[Assigned task]: Reproduce the records below in their entirety, exactly as shown.

[Material shown]:

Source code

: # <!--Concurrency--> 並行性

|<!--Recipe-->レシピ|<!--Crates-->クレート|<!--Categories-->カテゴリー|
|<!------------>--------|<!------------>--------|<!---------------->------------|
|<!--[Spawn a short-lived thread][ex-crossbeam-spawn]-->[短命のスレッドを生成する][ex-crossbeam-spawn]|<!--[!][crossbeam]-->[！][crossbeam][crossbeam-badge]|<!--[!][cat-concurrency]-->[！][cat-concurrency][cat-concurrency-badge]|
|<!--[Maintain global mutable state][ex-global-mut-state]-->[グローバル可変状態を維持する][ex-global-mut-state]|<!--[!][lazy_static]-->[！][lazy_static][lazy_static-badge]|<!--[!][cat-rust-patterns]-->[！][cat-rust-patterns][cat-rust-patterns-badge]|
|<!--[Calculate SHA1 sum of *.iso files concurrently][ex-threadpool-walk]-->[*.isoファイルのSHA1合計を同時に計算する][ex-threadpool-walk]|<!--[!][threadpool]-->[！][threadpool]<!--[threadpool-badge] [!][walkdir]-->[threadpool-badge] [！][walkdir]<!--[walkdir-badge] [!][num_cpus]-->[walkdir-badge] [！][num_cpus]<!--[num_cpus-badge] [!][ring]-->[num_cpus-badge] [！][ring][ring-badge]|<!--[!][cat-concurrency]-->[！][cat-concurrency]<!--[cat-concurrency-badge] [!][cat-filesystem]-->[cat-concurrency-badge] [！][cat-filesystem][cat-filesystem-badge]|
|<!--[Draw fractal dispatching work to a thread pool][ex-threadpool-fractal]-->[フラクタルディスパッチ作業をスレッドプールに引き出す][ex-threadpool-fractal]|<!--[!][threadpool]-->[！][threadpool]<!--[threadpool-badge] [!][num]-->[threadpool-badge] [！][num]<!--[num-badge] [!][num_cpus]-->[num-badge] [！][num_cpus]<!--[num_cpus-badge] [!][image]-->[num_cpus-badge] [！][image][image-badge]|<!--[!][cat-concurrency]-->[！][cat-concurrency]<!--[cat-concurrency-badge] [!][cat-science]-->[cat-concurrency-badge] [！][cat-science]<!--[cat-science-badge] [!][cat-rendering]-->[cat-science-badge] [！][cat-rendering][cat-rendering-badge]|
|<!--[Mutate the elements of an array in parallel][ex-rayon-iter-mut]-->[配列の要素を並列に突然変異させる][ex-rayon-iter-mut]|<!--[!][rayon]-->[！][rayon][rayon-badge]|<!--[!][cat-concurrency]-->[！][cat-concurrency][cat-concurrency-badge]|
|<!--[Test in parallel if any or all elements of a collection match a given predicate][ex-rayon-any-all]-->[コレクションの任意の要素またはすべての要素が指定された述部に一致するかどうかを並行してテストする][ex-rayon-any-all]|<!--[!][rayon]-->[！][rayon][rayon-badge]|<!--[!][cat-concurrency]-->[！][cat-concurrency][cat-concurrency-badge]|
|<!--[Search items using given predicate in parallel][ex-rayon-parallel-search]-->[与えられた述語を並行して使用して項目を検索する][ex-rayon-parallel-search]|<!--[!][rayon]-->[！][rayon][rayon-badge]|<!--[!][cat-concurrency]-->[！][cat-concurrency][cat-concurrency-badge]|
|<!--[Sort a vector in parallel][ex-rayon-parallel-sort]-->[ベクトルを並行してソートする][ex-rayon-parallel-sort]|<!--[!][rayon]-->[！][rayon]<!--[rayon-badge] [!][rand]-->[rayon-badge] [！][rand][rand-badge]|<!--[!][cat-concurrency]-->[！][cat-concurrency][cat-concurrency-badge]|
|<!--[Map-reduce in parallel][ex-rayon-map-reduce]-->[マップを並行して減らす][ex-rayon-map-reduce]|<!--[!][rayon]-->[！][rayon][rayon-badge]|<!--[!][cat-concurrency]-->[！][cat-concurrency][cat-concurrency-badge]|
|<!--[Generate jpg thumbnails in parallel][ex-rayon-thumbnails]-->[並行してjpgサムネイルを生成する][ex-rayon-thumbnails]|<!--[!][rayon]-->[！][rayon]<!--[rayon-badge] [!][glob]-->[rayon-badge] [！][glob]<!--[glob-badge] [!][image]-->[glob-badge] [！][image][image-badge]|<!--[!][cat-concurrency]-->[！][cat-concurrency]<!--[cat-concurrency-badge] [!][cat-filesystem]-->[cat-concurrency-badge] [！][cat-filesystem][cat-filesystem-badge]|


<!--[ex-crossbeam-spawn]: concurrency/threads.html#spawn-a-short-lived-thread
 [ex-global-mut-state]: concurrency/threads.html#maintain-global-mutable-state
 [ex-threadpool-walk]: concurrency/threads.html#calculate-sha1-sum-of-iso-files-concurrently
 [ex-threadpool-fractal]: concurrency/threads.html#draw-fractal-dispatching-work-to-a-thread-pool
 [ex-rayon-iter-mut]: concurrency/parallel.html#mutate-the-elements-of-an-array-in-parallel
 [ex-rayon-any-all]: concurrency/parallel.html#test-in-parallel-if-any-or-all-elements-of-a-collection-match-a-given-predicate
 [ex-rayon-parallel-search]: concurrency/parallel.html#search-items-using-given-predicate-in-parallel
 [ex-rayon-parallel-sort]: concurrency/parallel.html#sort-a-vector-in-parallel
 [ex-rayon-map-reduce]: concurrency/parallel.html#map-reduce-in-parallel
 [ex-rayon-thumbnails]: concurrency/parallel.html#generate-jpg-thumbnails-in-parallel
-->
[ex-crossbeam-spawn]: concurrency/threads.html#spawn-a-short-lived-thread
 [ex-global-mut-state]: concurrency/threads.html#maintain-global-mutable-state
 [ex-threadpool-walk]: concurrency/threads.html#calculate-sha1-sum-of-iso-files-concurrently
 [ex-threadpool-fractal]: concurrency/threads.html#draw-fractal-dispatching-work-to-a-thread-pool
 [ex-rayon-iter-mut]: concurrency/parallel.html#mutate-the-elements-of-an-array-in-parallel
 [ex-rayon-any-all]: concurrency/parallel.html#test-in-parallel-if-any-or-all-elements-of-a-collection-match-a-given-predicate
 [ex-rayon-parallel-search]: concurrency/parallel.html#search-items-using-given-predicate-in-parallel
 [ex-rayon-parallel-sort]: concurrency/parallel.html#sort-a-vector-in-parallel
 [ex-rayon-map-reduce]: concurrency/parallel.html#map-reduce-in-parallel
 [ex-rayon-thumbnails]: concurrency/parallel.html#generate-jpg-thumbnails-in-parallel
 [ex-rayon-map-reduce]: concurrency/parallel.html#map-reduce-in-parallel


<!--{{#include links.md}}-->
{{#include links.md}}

[Answer to this problem]:
Source code

: # <!--Concurrency--> 並行性

|<!--Recipe-->レシピ|<!--Crates-->クレート|<!--Categories-->カテゴリー|
|<!------------>--------|<!------------>--------|<!---------------->------------|
|<!--[Spawn a short-lived thread][ex-crossbeam-spawn]-->[短命のスレッドを生成する][ex-crossbeam-spawn]|<!--[!][crossbeam]-->[！][crossbeam][crossbeam-badge]|<!--[!][cat-concurrency]-->[！][cat-concurrency][cat-concurrency-badge]|
|<!--[Maintain global mutable state][ex-global-mut-state]-->[グローバル可変状態を維持する][ex-global-mut-state]|<!--[!][lazy_static]-->[！][lazy_static][lazy_static-badge]|<!--[!][cat-rust-patterns]-->[！][cat-rust-patterns][cat-rust-patterns-badge]|
|<!--[Calculate SHA1 sum of *.iso files concurrently][ex-threadpool-walk]-->[*.isoファイルのSHA1合計を同時に計算する][ex-threadpool-walk]|<!--[!][threadpool]-->[！][threadpool]<!--[threadpool-badge] [!][walkdir]-->[threadpool-badge] [！][walkdir]<!--[walkdir-badge] [!][num_cpus]-->[walkdir-badge] [！][num_cpus]<!--[num_cpus-badge] [!][ring]-->[num_cpus-badge] [！][ring][ring-badge]|<!--[!][cat-concurrency]-->[！][cat-concurrency]<!--[cat-concurrency-badge] [!][cat-filesystem]-->[cat-concurrency-badge] [！][cat-filesystem][cat-filesystem-badge]|
|<!--[Draw fractal dispatching work to a thread pool][ex-threadpool-fractal]-->[フラクタルディスパッチ作業をスレッドプールに引き出す][ex-threadpool-fractal]|<!--[!][threadpool]-->[！][threadpool]<!--[threadpool-badge] [!][num]-->[threadpool-badge] [！][num]<!--[num-badge] [!][num_cpus]-->[num-badge] [！][num_cpus]<!--[num_cpus-badge] [!][image]-->[num_cpus-badge] [！][image][image-badge]|<!--[!][cat-concurrency]-->[！][cat-concurrency]<!--[cat-concurrency-badge] [!][cat-science]-->[cat-concurrency-badge] [！][cat-science]<!--[cat-science-badge] [!][cat-rendering]-->[cat-science-badge] [！][cat-rendering][cat-rendering-badge]|
|<!--[Mutate the elements of an array in parallel][ex-rayon-iter-mut]-->[配列の要素を並列に突然変異させる][ex-rayon-iter-mut]|<!--[!][rayon]-->[！][rayon][rayon-badge]|<!--[!][cat-concurrency]-->[！][cat-concurrency][cat-concurrency-badge]|
|<!--[Test in parallel if any or all elements of a collection match a given predicate][ex-rayon-any-all]-->[コレクションの任意の要素またはすべての要素が指定された述部に一致するかどうかを並行してテストする][ex-rayon-any-all]|<!--[!][rayon]-->[！][rayon][rayon-badge]|<!--[!][cat-concurrency]-->[！][cat-concurrency][cat-concurrency-badge]|
|<!--[Search items using given predicate in parallel][ex-rayon-parallel-search]-->[与えられた述語を並行して使用して項目を検索する][ex-rayon-parallel-search]|<!--[!][rayon]-->[！][rayon][rayon-badge]|<!--[!][cat-concurrency]-->[！][cat-concurrency][cat-concurrency-badge]|
|<!--[Sort a vector in parallel][ex-rayon-parallel-sort]-->[ベクトルを並行してソートする][ex-rayon-parallel-sort]|<!--[!][rayon]-->[！][rayon]<!--[rayon-badge] [!][rand]-->[rayon-badge] [！][rand][rand-badge]|<!--[!][cat-concurrency]-->[！][cat-concurrency][cat-concurrency-badge]|
|<!--[Map-reduce in parallel][ex-rayon-map-reduce]-->[マップを並行して減らす][ex-rayon-map-reduce]|<!--[!][rayon]-->[！][rayon][rayon-badge]|<!--[!][cat-concurrency]-->[！][cat-concurrency][cat-concurrency-badge]|
|<!--[Generate jpg thumbnails in parallel][ex-rayon-thumbnails]-->[並行してjpgサムネイルを生成する][ex-rayon-thumbnails]|<!--[!][rayon]-->[！][rayon]<!--[rayon-badge] [!][glob]-->[rayon-badge] [！][glob]<!--[glob-badge] [!][image]-->[glob-badge] [！][image][image-badge]|<!--[!][cat-concurrency]-->[！][cat-concurrency]<!--[cat-concurrency-badge] [!][cat-filesystem]-->[cat-concurrency-badge] [！][cat-filesystem][cat-filesystem-badge]|


<!--[ex-crossbeam-spawn]: concurrency/threads.html#spawn-a-short-lived-thread
 [ex-global-mut-state]: concurrency/threads.html#maintain-global-mutable-state
 [ex-threadpool-walk]: concurrency/threads.html#calculate-sha1-sum-of-iso-files-concurrently
 [ex-threadpool-fractal]: concurrency/threads.html#draw-fractal-dispatching-work-to-a-thread-pool
 [ex-rayon-iter-mut]: concurrency/parallel.html#mutate-the-elements-of-an-array-in-parallel
 [ex-rayon-any-all]: concurrency/parallel.html#test-in-parallel-if-any-or-all-elements-of-a-collection-match-a-given-predicate
 [ex-rayon-parallel-search]: concurrency/parallel.html#search-items-using-given-predicate-in-parallel
 [ex-rayon-parallel-sort]: concurrency/parallel.html#sort-a-vector-in-parallel
 [ex-rayon-map-reduce]: concurrency/parallel.html#map-reduce-in-parallel
 [ex-rayon-thumbnails]: concurrency/parallel.html#generate-jpg-thumbnails-in-parallel
-->
[ex-crossbeam-spawn]: concurrency/threads.html#spawn-a-short-lived-thread
 [ex-global-mut-state]: concurrency/threads.html#maintain-global-mutable-state
 [ex-threadpool-walk]: concurrency/threads.html#calculate-sha1-sum-of-iso-files-concurrently
 [ex-threadpool-fractal]: concurrency/threads.html#draw-fractal-dispatching-work-to-a-thread-pool
 [ex-rayon-iter-mut]: concurrency/parallel.html#mutate-the-elements-of-an-array-in-parallel
 [ex-rayon-any-all]: concurrency/parallel.html#test-in-parallel-if-any-or-all-elements-of-a-collection-match-a-given-predicate
 [ex-rayon-parallel-search]: concurrency/parallel.html#search-items-using-given-predicate-in-parallel
 [ex-rayon-parallel-sort]: concurrency/parallel.html#sort-a-vector-in-parallel
 [ex-rayon-map-reduce]: concurrency/parallel.html#map-reduce-in-parallel
 [ex-rayon-thumbnails]: concurrency/parallel.html#generate-jpg-thumbnails-in-parallel
 [ex-rayon-map-reduce]: concurrency/parallel.html#map-reduce-in-parallel


<!--{{#include links.md}}-->
{{#include links.md}}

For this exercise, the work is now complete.